Maal will bring his 12-piece backing band to Tucson for a performance Tuesday, April 20, at the University of Arizona's Centennial Hall. The concert is part of the UA Office of Cultural Affairs' celebrated UApresents series.
Although not from Senegal's traditional griot caste--Maal comes from the country's impoverished minority and was raised in the Fulani Muslim faith--he pursued a career in music with the blessings of his working-class parents. His father was a field laborer who had the role of singing to summon worshippers to the mosque. His mother was a songwriter who took it upon herself to teach him the traditional musical forms.
Born in 1953, Maal grew up exposed to American soul performers such as James Brown, Otis Redding, Wilson Picket and Etta James, as well as to the heady mélange of music that sprang up in Caribbean islands like Jamaica, especially the socially conscious reggae played by Bob Marley, Toots Hibbert and Jimmy Cliff.
As a teenager, he studied in the capital city of Dakar, where he was a member of the regional 70-piece touring orchestra Asly Fouta. By 1982, Maal was studying music theory and composition at the Conservatoire des Beaux Arts, where he met and started performing with longtime friend and mentor Mansour Seck.
The duo was popular for a number of years throughout Europe. When the legendary English DJ John Peel first heard their album Djam Leelii, he was impressed by its authentic, visceral power. Peel likened the experience to "listening to Muddy Waters for the first time."
That album, re-issued in 1989, drew from traditional songs of fishermen, chants of ancient warriors and weaving tunes. Most notably, its musical framework was based on the Yela songs of indigenous women pounding grain, which Maal's mother taught to him when he was a child.
Upon returning to Senegal, Maal formed his current group, Daande Lenol, which means "Voice of the People." In 1985, he signed to the Paris-based label Syllart, releasing the acclaimed albums Wango and Taara.
By 1991, Maal had moved to the Island Records subsidiary, Mango, which helped bring him to the attention of the growing world music community.
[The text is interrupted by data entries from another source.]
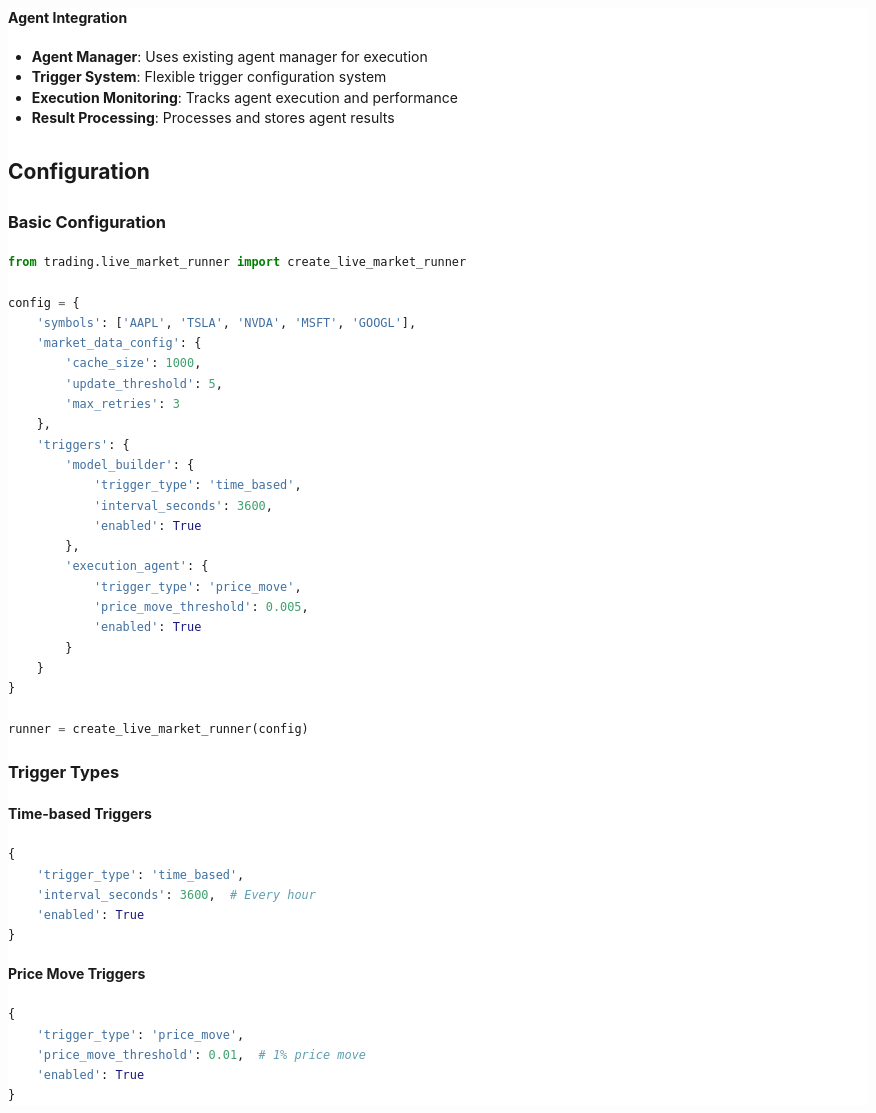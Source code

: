 #### Agent Integration
- **Agent Manager**: Uses existing agent manager for execution
- **Trigger System**: Flexible trigger configuration system
- **Execution Monitoring**: Tracks agent execution and performance
- **Result Processing**: Processes and stores agent results

## Configuration

### Basic Configuration
```python
from trading.live_market_runner import create_live_market_runner

config = {
    'symbols': ['AAPL', 'TSLA', 'NVDA', 'MSFT', 'GOOGL'],
    'market_data_config': {
        'cache_size': 1000,
        'update_threshold': 5,
        'max_retries': 3
    },
    'triggers': {
        'model_builder': {
            'trigger_type': 'time_based',
            'interval_seconds': 3600,
            'enabled': True
        },
        'execution_agent': {
            'trigger_type': 'price_move',
            'price_move_threshold': 0.005,
            'enabled': True
        }
    }
}

runner = create_live_market_runner(config)
```

### Trigger Types

#### Time-based Triggers
```python
{
    'trigger_type': 'time_based',
    'interval_seconds': 3600,  # Every hour
    'enabled': True
}
```

#### Price Move Triggers
```python
{
    'trigger_type': 'price_move',
    'price_move_threshold': 0.01,  # 1% price move
    'enabled': True
}
```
He made a traditional acoustic album, Baayo, before adding synthesizers and electronic percussion for Lam Toro, which eventually got the remix treatment. Firin' In Fouta introduced free jazz and reggae to the mix.
Nomad Soul, released in 1998, featured guest vocalists such as Sinéad O'Connor and hotshot producers such as Brian Eno and Howie B. The Live at Royal Festival Hall EP followed in 1999. He returned to his acoustic roots with his most recent album, 2001's Missing You (Mi Yeewnii), which is focused on the rich musical heritage of West Africa.
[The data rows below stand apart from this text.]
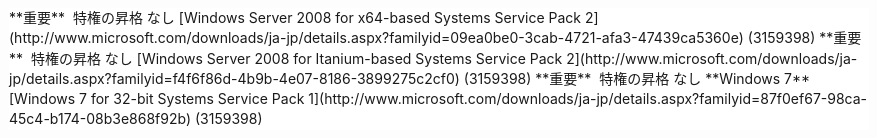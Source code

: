 </td>
<td style="border:1px solid black;">
**重要**   
特権の昇格

</td>
<td style="border:1px solid black;">
なし

</td>
</tr>
<tr>
<td style="border:1px solid black;">
[Windows Server 2008 for x64-based Systems Service Pack 2](http://www.microsoft.com/downloads/ja-jp/details.aspx?familyid=09ea0be0-3cab-4721-afa3-47439ca5360e)  
(3159398)

</td>
<td style="border:1px solid black;">
**重要**   
特権の昇格

</td>
<td style="border:1px solid black;">
なし

</td>
</tr>
<tr>
<td style="border:1px solid black;">
[Windows Server 2008 for Itanium-based Systems Service Pack 2](http://www.microsoft.com/downloads/ja-jp/details.aspx?familyid=f4f6f86d-4b9b-4e07-8186-3899275c2cf0)  
(3159398)

</td>
<td style="border:1px solid black;">
**重要**   
特権の昇格

</td>
<td style="border:1px solid black;">
なし

</td>
</tr>
<tr>
<td style="border:1px solid black;" colspan="3">
**Windows 7**

</td>
</tr>
<tr>
<td style="border:1px solid black;">
[Windows 7 for 32-bit Systems Service Pack 1](http://www.microsoft.com/downloads/ja-jp/details.aspx?familyid=87f0ef67-98ca-45c4-b174-08b3e868f92b)  
(3159398)

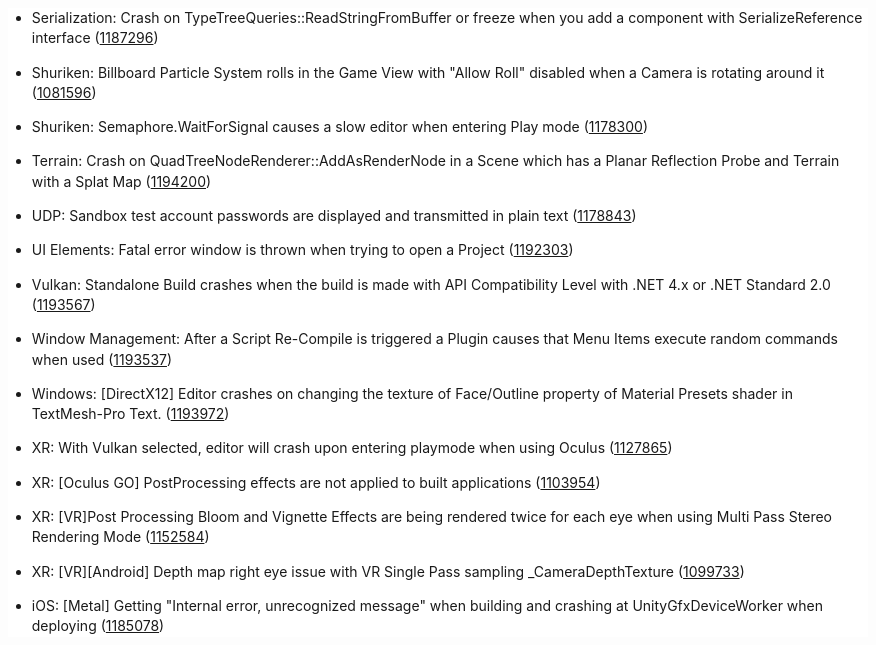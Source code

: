 *   Serialization: Crash on TypeTreeQueries::ReadStringFromBuffer or freeze when you add a component with SerializeReference interface ([1187296](https://issuetracker.unity3d.com/issues/crash-on-typetreequeries-readstringfrombuffer-or-freeze-when-you-add-a-component-with-serializereference-interface))
    
*   Shuriken: Billboard Particle System rolls in the Game View with "Allow Roll" disabled when a Camera is rotating around it ([1081596](https://issuetracker.unity3d.com/issues/billboard-particle-system-rolls-in-the-game-view-with-allow-roll-disabled-when-a-camera-is-rotating-around-it))
    
*   Shuriken: Semaphore.WaitForSignal causes a slow editor when entering Play mode ([1178300](https://issuetracker.unity3d.com/issues/semaphore-dot-waitforsignal-causes-a-slow-editor-when-entering-play-mode))
    
*   Terrain: Crash on QuadTreeNodeRenderer::AddAsRenderNode in a Scene which has a Planar Reflection Probe and Terrain with a Splat Map ([1194200](https://issuetracker.unity3d.com/issues/crash-on-quadtreenoderenderer-addasrendernode-in-a-scene-which-has-a-planar-reflection-probe-and-terrain-with-a-splat-map))
    
*   UDP: Sandbox test account passwords are displayed and transmitted in plain text ([1178843](https://issuetracker.unity3d.com/issues/udp-sandbox-test-account-passwords-are-displayed-and-transmitted-in-plain-text))
    
*   UI Elements: Fatal error window is thrown when trying to open a Project ([1192303](https://issuetracker.unity3d.com/issues/fatal-error-window-is-thrown-when-trying-to-open-a-project))
    
*   Vulkan: Standalone Build crashes when the build is made with API Compatibility Level with .NET 4.x or .NET Standard 2.0 ([1193567](https://issuetracker.unity3d.com/issues/vulkan-standalone-build-crashes-when-the-build-is-made-with-api-compatibility-level-with-net-4-dot-x))
    
*   Window Management: After a Script Re-Compile is triggered a Plugin causes that Menu Items execute random commands when used ([1193537](https://issuetracker.unity3d.com/issues/after-a-script-re-compile-is-triggered-a-plugin-causes-that-menu-items-execute-random-commands-when-used))
    
*   Windows: \[DirectX12\] Editor crashes on changing the texture of Face/Outline property of Material Presets shader in TextMesh-Pro Text. ([1193972](https://issuetracker.unity3d.com/issues/directx12-editor-crashes-on-changing-the-texture-of-face-slash-outline-property-of-material-presets-shader-in-textmesh-pro-text))
    
*   XR: With Vulkan selected, editor will crash upon entering playmode when using Oculus ([1127865](https://issuetracker.unity3d.com/issues/with-vulkan-selected-editor-will-crash-upon-entering-playmode-when-using-oculus))
    
*   XR: \[Oculus GO\] PostProcessing effects are not applied to built applications ([1103954](https://issuetracker.unity3d.com/issues/oculus-go-postprocessing-effects-are-not-applied-to-built-applications))
    
*   XR: \[VR\]Post Processing Bloom and Vignette Effects are being rendered twice for each eye when using Multi Pass Stereo Rendering Mode ([1152584](https://issuetracker.unity3d.com/issues/vr-post-processing-bloom-and-vignette-effects-are-being-rendered-twice-for-each-eye-when-using-multi-pass-stereo-rendering-mode))
    
*   XR: \[VR\]\[Android\] Depth map right eye issue with VR Single Pass sampling \_CameraDepthTexture ([1099733](https://issuetracker.unity3d.com/issues/vr-android-depth-map-right-eye-issue-with-vr-single-pass-sampling-cameradepthtexture))
    
*   iOS: \[Metal\] Getting "Internal error, unrecognized message" when building and crashing at UnityGfxDeviceWorker when deploying ([1185078](https://issuetracker.unity3d.com/issues/ios))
Baaba Maal also is an outspoken activist and community leader. He speaks regularly about HIV/AIDS awareness as a youth emissary for the United Nations Development Program. He has appeared on the AIDS awareness compilation albums Red, Hot and Rhapsody and Red, Hot and Riot, tributes to the music of George Gershwin and Fela Kuti, respectively.
When Michael Stipe, of the rock band R.E.M., heard this man sing, he was moved to declare, "Baaba Maal opened his mouth, and beautiful pearls and lilies and songbirds came flying out."